Since fees and loan terms vary from lender to lender, it's important to shop around for the best subprime car loan, or if you're in one to contact your loan servicer to discuss your loan options. If possible, try to improve your credit score to improve your chances of qualifying for a traditional car loan. This will help you access a lower interest rate and better terms, which results in a lower monthly car payment. 

How Credit Scores Affect Auto Loans

Your credit score is calculated from the information in your credit report and history. It gives lenders a sense of your borrowing history and whether you’ve reliably paid off past loans and debt. They use this information to decide how risky it will be to lend money to you and how likely you are to pay it back or default. If you have a long history of making payments on time, you’ll have a higher credit score than someone who’s missed payments or made late payments.

If you have a lot of negative entries like late payments or a repossession on your credit history or you haven’t had loans or credit cards and you don’t have much experience with credit, your credit score may be fair or poor. If your credit score is between 450 and 650, you may be considered a subprime borrower and not qualify for traditional auto financing. 

Those with good credit scores are more likely to qualify for loans and get them on better terms with lower interest rates, including 0% financing. If you have a fair or bad credit score, you may struggle to get approved for financing. If approved, you may have to pay a higher interest rate, put down a larger down payment, and/or have a high monthly payment. Essentially, borrowers with low credit scores pose a significant risk to lenders and as a result, lenders charge them more for financing.

How To Improve Your Score

There are several ways to improve your credit score if you have no credit or bad credit. First, make your payments on time. One way to do this is to sign up for automatic withdrawals from your checking account so you can make sure to pay your minimum monthly payments on time each month. 

Next, try not to max out your credit cards. Spending 30% or less of your credit limit means your credit utilization rate is lower, which can boost your score. Also, don’t close credit card accounts, especially older ones, even if you're not using them. Lenders like to see that you have a long credit history. And even unused credit accounts are beneficial because they can help decrease your credit utilization rate as well. Finally, remember to check your credit reports regularly and dispute any inaccuracies you find on them. 

Pros and Cons of Subprime Auto Loans

There are pros and cons to subprime loans. The first pro is that it’s easier to get approved for a subprime loan than a prime, or traditional, loan. Many subprime lenders don’t run a credit report or don’t care about your credit score. Even if you've defaulted on a car loan in the past, most subprime lenders will approve you if you have a job. A subprime loan may be your only option to get a reliable new vehicle or used car.

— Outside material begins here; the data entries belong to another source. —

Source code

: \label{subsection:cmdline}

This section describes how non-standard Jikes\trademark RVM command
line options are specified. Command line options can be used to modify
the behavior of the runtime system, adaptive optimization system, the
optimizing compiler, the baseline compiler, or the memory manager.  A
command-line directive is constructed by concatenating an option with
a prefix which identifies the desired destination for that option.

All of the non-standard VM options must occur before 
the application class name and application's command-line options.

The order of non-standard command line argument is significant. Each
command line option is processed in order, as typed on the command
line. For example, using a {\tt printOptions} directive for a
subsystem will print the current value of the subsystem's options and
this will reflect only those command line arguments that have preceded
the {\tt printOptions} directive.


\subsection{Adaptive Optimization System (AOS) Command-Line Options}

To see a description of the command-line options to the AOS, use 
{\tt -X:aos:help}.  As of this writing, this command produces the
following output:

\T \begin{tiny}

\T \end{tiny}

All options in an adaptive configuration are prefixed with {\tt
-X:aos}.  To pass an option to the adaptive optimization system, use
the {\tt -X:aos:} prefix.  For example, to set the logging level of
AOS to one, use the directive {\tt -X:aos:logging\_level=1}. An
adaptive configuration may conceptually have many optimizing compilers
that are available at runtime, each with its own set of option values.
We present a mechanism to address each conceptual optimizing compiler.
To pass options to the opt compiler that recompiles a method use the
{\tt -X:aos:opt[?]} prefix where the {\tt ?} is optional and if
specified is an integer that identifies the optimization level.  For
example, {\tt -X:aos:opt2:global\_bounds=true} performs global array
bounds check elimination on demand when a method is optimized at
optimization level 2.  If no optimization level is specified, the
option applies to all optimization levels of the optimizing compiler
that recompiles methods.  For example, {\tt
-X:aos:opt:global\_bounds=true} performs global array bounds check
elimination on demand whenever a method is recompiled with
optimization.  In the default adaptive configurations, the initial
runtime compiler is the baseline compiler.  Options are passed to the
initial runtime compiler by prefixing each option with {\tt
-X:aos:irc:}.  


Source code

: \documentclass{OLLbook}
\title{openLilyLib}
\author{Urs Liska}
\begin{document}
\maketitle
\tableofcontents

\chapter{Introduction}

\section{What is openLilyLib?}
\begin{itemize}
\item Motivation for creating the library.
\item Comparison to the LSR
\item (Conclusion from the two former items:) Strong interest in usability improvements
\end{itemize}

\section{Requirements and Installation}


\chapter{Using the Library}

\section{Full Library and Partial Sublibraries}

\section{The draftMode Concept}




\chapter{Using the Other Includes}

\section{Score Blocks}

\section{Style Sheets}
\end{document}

Subprime loans are expensive, and this is their biggest drawback. Having a lower credit score often means you’ll have to pay a higher interest rate, in addition to other expenses like a loan origination fee and prepayment penalties. This can all add up. This puts subprime loan borrowers on the hook for higher car payments because they're a higher risk to the lenders compared to prime borrowers. 

Interest Rates and Risk

It's helpful to know that interest rates reflect a lender’s risk. The more risky the borrower is, the higher the interest rate the lender will charge. The high interest rate pays the bank or lending company in case the borrower happens to default. The processing fees and other expenses that go along with getting a loan are also higher in the subprime market. But this can create a high monthly payment, and if you can’t afford to pay it or fall behind on payment, you risk having your car repossessed. This can lead to more fees and even a lawsuit against you. 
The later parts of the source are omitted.